TASK GOAL.
In the material below, find each line holding the string "TransactionNewResponse" and copy it.
+++++
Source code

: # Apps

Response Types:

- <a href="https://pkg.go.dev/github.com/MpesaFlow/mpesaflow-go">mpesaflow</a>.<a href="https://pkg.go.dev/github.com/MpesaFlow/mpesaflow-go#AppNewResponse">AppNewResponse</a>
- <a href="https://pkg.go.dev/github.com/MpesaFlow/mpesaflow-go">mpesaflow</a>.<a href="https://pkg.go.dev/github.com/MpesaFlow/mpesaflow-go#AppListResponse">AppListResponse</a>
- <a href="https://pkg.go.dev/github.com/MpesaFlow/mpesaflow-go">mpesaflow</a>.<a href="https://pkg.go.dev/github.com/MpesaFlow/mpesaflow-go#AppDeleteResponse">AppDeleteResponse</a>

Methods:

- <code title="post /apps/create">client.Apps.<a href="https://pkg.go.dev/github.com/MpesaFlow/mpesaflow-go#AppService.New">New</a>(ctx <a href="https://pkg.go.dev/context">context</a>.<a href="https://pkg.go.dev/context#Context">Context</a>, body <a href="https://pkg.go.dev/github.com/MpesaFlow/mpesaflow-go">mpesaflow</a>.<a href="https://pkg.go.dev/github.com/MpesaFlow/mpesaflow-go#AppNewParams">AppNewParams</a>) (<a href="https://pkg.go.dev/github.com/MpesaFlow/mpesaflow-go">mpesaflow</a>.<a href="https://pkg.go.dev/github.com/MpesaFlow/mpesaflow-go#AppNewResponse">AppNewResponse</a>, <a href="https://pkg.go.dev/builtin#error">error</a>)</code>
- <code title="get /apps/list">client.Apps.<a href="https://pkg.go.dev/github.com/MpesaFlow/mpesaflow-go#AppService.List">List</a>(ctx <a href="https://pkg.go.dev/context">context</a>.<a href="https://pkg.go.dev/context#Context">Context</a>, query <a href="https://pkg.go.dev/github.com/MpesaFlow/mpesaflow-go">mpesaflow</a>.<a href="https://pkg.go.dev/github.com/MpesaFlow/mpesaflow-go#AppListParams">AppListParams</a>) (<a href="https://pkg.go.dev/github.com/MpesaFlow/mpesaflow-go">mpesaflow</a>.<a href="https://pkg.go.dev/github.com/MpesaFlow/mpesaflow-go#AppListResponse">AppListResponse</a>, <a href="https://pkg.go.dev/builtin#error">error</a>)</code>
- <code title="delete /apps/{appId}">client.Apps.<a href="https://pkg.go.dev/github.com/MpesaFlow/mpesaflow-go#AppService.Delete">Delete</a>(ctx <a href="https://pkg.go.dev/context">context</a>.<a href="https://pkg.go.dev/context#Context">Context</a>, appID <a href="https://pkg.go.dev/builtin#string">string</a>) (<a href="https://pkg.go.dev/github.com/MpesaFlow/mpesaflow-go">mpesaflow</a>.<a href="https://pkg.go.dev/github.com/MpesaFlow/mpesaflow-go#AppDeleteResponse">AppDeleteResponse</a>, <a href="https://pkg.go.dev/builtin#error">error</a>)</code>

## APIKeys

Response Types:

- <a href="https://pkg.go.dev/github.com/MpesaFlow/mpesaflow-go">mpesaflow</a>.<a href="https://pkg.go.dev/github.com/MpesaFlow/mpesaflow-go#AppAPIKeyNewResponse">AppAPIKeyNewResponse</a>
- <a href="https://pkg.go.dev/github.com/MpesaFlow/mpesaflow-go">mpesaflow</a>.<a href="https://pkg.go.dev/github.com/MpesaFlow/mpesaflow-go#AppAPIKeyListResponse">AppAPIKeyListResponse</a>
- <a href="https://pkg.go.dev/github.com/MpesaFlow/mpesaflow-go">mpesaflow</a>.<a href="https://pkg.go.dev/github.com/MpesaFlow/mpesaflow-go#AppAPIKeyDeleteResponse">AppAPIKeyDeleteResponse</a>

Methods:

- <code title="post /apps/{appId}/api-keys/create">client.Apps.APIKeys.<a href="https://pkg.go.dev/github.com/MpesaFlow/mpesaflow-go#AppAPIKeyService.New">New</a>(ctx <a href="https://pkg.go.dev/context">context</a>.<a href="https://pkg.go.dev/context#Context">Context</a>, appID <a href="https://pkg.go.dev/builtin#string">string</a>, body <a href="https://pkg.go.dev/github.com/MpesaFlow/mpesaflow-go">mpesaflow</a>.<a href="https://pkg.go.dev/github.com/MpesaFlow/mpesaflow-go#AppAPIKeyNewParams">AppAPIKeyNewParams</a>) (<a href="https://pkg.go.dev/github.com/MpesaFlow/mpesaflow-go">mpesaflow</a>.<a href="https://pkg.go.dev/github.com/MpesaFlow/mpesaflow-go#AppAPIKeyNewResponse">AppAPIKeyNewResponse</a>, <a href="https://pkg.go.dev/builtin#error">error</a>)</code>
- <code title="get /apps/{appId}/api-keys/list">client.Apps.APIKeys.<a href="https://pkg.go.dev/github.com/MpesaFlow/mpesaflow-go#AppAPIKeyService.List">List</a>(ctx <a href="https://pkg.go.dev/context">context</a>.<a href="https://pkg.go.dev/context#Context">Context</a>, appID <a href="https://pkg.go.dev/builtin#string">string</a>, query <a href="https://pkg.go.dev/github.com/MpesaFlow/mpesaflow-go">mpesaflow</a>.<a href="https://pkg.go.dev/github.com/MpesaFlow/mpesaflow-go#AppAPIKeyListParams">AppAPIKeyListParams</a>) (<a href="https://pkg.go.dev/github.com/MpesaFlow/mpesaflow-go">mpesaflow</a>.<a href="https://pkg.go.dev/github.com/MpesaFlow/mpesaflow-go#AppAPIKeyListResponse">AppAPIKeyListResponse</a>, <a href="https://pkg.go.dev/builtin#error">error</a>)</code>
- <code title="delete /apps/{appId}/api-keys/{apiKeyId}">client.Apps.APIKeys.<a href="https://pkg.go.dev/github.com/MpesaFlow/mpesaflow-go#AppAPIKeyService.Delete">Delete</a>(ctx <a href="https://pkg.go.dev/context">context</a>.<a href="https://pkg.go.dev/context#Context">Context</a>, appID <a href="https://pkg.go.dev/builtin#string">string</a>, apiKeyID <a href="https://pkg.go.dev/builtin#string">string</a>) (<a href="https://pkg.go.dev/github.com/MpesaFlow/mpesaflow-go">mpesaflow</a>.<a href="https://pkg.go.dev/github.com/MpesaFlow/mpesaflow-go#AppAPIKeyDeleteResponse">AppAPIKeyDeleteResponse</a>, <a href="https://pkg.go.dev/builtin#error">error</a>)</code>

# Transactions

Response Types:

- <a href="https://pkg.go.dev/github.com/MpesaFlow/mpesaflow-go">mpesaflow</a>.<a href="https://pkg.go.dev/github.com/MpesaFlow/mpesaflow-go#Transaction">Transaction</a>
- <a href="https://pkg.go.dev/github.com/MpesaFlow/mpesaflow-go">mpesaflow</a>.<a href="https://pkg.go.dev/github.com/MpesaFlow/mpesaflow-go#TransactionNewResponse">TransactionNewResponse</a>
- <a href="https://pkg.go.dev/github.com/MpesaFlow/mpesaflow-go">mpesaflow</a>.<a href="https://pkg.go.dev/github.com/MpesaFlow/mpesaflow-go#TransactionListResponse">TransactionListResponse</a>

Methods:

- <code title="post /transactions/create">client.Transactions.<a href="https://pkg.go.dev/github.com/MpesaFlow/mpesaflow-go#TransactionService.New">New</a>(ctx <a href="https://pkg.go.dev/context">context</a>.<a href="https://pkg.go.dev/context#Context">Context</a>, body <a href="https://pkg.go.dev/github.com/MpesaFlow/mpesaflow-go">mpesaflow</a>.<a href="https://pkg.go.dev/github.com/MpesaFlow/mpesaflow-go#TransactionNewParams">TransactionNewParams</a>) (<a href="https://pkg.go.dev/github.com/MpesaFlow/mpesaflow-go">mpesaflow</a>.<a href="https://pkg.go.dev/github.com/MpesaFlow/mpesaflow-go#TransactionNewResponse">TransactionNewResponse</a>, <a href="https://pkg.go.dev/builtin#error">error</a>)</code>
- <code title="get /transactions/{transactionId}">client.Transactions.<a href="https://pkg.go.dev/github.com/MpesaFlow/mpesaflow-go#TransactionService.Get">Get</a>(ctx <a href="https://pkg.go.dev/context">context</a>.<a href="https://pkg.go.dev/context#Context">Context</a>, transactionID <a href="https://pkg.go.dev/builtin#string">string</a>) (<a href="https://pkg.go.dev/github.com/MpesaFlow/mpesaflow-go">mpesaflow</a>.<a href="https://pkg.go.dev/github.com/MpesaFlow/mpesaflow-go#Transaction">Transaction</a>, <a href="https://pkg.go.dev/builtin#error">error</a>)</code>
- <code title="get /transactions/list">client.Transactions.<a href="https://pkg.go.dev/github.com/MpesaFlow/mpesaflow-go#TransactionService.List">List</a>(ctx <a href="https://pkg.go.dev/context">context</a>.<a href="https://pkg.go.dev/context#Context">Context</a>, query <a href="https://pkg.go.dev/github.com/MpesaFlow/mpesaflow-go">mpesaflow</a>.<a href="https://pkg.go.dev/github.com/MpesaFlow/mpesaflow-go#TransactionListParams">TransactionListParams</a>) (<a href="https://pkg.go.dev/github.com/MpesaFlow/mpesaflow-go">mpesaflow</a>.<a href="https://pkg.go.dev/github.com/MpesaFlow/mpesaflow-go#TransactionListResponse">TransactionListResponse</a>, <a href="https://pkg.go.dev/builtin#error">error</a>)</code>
+++++
PROBLEM SOLUTION.
- <a href="https://pkg.go.dev/github.com/MpesaFlow/mpesaflow-go">mpesaflow</a>.<a href="https://pkg.go.dev/github.com/MpesaFlow/mpesaflow-go#TransactionNewResponse">TransactionNewResponse</a>
- <code title="post /transactions/create">client.Transactions.<a href="https://pkg.go.dev/github.com/MpesaFlow/mpesaflow-go#TransactionService.New">New</a>(ctx <a href="https://pkg.go.dev/context">context</a>.<a href="https://pkg.go.dev/context#Context">Context</a>, body <a href="https://pkg.go.dev/github.com/MpesaFlow/mpesaflow-go">mpesaflow</a>.<a href="https://pkg.go.dev/github.com/MpesaFlow/mpesaflow-go#TransactionNewParams">TransactionNewParams</a>) (<a href="https://pkg.go.dev/github.com/MpesaFlow/mpesaflow-go">mpesaflow</a>.<a href="https://pkg.go.dev/github.com/MpesaFlow/mpesaflow-go#TransactionNewResponse">TransactionNewResponse</a>, <a href="https://pkg.go.dev/builtin#error">error</a>)</code>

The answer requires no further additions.